Source texts of formatted documents
- Opening Delimiter -

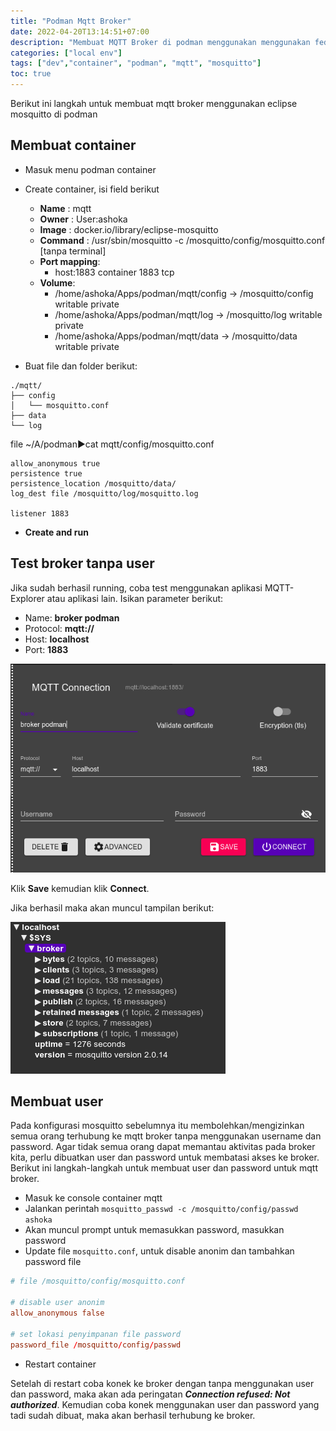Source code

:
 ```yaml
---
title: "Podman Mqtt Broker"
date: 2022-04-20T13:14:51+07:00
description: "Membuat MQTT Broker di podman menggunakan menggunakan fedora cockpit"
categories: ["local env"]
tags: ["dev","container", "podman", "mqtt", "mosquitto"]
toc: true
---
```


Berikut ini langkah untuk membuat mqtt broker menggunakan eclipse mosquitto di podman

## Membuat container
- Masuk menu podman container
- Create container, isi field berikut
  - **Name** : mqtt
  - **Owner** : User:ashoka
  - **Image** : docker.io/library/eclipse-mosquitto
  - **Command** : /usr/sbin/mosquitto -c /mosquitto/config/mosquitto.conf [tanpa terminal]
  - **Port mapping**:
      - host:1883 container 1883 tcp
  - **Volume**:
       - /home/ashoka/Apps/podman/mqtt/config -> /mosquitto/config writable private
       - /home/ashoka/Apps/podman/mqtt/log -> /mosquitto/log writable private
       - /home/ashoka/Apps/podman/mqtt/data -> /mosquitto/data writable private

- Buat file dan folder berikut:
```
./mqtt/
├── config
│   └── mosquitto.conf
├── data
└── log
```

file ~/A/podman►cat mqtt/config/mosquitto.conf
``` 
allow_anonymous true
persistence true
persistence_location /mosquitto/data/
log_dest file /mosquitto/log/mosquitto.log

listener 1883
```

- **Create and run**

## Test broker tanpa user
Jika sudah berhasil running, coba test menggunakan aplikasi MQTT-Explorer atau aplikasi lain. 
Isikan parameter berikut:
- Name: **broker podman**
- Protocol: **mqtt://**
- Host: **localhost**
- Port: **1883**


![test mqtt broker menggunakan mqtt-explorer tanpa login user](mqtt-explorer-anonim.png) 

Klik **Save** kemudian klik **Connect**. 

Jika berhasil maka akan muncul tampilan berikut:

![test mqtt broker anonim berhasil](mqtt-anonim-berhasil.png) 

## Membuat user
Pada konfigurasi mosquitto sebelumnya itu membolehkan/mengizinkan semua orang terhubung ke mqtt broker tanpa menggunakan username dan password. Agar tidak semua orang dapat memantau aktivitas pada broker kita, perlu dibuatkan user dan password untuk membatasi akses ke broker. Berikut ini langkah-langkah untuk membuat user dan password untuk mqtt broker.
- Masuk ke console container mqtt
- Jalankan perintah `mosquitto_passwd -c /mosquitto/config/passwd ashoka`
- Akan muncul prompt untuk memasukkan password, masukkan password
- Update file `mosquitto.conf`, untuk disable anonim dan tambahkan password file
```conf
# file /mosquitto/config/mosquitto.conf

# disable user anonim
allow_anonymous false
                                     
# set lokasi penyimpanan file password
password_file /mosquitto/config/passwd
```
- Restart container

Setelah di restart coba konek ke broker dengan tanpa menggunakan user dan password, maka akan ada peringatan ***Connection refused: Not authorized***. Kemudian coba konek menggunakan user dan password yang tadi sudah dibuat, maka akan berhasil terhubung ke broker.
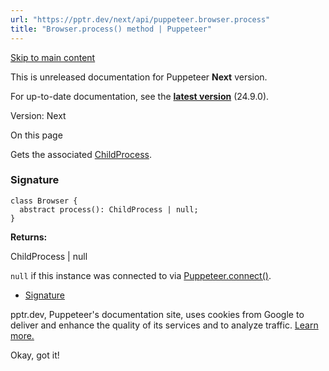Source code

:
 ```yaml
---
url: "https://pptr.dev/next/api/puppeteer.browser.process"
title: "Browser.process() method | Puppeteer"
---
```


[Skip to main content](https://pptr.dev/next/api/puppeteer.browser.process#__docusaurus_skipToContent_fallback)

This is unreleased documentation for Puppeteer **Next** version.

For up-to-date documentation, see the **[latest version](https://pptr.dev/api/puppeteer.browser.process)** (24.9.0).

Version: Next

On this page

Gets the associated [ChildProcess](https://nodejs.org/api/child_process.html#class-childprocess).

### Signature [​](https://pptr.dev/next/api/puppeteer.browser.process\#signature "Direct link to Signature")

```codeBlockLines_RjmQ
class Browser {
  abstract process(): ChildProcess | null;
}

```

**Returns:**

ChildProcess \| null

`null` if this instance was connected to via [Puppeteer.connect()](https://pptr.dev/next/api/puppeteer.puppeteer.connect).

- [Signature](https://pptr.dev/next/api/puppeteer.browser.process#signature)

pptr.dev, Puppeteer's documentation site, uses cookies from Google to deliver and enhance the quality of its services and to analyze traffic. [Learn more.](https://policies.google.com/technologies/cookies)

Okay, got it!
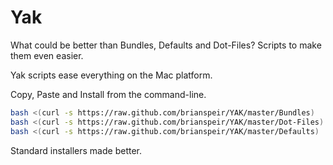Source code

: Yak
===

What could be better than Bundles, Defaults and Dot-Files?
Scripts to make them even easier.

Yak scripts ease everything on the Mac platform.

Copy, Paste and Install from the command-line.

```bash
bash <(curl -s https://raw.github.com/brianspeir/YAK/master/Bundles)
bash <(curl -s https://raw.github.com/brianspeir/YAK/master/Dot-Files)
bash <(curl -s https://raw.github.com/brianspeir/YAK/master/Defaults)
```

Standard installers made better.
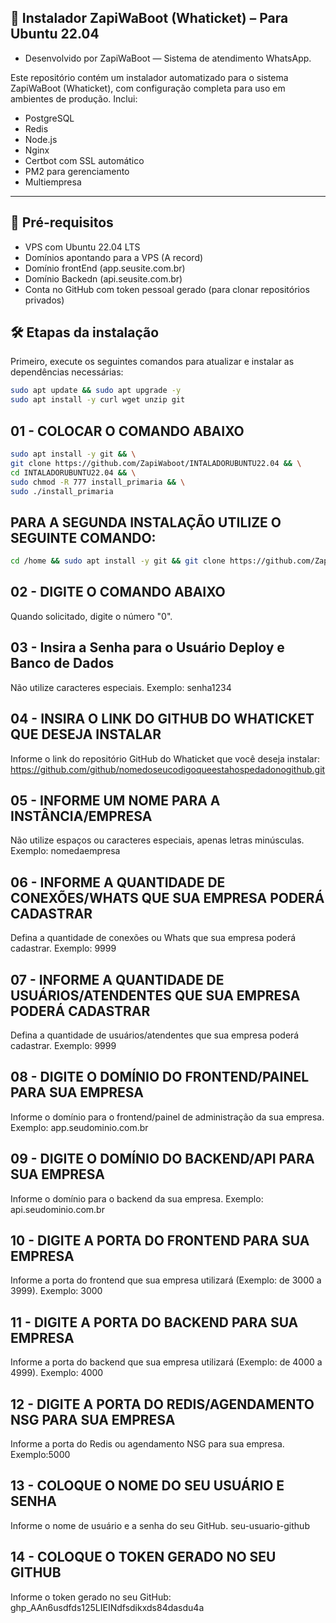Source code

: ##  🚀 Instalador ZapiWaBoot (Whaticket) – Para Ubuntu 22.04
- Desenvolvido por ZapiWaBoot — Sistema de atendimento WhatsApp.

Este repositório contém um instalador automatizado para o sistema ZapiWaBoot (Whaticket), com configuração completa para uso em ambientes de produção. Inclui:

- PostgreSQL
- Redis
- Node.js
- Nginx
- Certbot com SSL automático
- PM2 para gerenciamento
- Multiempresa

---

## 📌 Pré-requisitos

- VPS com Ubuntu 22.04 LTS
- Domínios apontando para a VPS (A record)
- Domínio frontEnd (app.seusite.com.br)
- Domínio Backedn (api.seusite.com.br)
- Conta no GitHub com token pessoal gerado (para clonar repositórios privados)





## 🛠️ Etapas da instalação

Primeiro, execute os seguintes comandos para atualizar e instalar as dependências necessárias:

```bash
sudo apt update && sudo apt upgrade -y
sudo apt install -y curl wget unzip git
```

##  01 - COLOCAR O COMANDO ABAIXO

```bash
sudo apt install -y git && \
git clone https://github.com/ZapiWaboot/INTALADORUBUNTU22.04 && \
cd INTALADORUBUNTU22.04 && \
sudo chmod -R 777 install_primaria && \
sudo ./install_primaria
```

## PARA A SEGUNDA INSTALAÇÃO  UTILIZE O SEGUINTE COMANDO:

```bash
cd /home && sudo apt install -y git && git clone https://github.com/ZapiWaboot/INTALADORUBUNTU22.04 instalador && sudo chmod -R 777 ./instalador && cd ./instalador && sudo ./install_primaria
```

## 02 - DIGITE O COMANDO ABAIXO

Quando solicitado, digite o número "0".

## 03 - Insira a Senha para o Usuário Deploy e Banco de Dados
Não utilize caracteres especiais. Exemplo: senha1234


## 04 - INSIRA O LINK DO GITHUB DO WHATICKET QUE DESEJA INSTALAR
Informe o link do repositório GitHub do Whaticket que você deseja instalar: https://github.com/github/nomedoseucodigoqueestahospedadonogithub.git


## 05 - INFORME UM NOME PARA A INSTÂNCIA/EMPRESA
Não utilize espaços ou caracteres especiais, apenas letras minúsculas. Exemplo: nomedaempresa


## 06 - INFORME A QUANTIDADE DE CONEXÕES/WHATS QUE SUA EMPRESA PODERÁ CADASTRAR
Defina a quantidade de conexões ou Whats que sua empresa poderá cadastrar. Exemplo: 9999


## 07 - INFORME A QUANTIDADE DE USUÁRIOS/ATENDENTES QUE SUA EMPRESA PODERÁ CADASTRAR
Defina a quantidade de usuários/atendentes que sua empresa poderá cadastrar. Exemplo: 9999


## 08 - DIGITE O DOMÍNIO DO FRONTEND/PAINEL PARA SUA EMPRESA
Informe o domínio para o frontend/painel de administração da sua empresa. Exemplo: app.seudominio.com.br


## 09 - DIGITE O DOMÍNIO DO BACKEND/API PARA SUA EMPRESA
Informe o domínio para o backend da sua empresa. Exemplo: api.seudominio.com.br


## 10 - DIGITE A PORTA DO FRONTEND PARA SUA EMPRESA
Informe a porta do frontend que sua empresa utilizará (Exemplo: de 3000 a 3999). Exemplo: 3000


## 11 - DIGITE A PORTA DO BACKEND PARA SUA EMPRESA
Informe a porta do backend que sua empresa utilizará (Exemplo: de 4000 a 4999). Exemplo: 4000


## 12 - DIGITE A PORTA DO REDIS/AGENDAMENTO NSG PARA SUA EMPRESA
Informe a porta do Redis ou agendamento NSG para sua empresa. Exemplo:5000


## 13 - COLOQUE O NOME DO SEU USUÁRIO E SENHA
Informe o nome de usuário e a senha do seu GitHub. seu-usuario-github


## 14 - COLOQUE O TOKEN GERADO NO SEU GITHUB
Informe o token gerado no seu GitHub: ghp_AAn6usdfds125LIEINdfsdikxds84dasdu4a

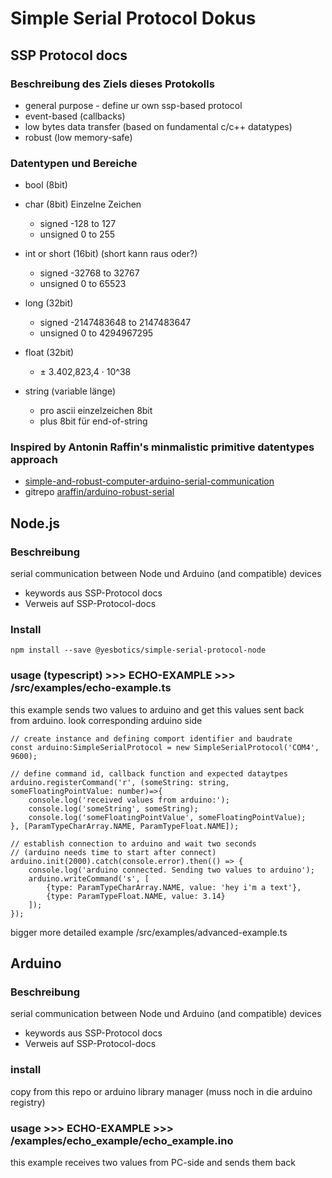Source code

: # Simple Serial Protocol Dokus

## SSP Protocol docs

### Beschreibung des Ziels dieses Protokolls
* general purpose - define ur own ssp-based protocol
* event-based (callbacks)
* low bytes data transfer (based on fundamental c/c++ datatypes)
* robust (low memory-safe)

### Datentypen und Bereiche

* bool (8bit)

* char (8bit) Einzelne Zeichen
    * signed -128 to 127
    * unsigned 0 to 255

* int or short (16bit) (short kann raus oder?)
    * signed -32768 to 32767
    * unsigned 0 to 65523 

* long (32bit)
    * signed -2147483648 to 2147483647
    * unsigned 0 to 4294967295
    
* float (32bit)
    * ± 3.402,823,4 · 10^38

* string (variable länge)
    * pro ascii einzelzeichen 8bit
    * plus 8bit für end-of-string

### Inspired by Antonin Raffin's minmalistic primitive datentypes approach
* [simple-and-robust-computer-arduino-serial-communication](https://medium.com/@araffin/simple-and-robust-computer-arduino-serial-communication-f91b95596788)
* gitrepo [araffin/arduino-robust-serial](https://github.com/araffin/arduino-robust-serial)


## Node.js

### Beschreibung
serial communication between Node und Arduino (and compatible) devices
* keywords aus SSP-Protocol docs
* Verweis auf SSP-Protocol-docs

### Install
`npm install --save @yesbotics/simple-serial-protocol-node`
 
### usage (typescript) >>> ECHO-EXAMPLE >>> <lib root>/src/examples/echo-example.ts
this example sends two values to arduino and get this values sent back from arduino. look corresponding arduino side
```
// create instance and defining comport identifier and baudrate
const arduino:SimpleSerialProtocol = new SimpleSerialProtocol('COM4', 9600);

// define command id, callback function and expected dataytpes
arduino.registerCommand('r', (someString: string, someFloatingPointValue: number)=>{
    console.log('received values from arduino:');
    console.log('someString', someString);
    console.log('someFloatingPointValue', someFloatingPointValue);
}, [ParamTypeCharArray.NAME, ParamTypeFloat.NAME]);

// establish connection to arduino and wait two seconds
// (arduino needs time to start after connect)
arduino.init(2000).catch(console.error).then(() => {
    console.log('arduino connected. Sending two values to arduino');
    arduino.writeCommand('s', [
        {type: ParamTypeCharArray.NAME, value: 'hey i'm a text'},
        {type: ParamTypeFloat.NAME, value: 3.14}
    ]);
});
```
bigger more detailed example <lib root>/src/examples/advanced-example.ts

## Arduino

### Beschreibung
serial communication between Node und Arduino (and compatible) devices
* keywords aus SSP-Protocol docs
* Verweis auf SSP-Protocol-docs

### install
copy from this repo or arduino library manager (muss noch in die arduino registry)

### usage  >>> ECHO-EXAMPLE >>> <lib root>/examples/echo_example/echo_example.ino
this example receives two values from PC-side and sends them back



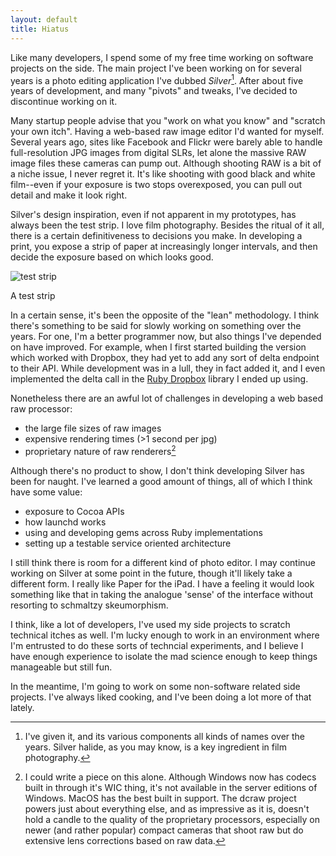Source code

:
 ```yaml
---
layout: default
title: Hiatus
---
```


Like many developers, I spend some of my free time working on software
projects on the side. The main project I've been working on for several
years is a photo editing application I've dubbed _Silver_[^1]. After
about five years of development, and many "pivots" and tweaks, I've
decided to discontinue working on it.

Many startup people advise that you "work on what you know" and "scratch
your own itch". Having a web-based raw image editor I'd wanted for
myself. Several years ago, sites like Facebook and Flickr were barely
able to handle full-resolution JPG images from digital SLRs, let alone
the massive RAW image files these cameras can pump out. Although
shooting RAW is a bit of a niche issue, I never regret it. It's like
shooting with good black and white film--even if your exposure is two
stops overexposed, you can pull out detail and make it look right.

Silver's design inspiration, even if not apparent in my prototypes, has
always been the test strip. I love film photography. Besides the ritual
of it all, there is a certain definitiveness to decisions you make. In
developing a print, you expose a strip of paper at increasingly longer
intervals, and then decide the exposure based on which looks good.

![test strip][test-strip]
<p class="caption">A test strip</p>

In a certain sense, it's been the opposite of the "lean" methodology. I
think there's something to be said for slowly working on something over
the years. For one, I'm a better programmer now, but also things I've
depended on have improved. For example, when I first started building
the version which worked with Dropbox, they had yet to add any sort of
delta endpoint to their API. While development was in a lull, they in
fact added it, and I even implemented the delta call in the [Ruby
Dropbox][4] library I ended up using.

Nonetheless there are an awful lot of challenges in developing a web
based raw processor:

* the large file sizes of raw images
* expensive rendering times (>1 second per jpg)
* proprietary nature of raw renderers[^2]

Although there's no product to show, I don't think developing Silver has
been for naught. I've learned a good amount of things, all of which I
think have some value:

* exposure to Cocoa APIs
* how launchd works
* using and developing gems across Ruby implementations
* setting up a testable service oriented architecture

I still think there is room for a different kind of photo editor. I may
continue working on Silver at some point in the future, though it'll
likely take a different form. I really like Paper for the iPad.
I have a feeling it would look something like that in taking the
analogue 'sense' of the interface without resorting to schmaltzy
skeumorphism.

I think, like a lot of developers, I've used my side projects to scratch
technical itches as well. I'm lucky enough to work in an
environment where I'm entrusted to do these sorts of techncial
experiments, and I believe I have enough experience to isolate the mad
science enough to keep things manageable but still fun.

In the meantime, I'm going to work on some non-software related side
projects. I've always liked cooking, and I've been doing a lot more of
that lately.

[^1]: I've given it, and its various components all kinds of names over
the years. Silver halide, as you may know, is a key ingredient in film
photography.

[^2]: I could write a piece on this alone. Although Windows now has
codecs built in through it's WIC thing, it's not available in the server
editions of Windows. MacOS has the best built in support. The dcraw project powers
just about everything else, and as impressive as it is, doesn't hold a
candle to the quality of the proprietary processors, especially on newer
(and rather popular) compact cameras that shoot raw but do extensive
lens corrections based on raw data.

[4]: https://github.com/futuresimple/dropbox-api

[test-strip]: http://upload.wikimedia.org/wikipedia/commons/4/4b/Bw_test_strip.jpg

- Closing Delimiter -

▶ [TASK] Could you find every line in the records above that contains the word "brianspeir" and copy it?

▶ [RESULT FOR THIS EXERCISE]
bash <(curl -s https://raw.github.com/brianspeir/YAK/master/Bundles)
bash <(curl -s https://raw.github.com/brianspeir/YAK/master/Dot-Files)
bash <(curl -s https://raw.github.com/brianspeir/YAK/master/Defaults)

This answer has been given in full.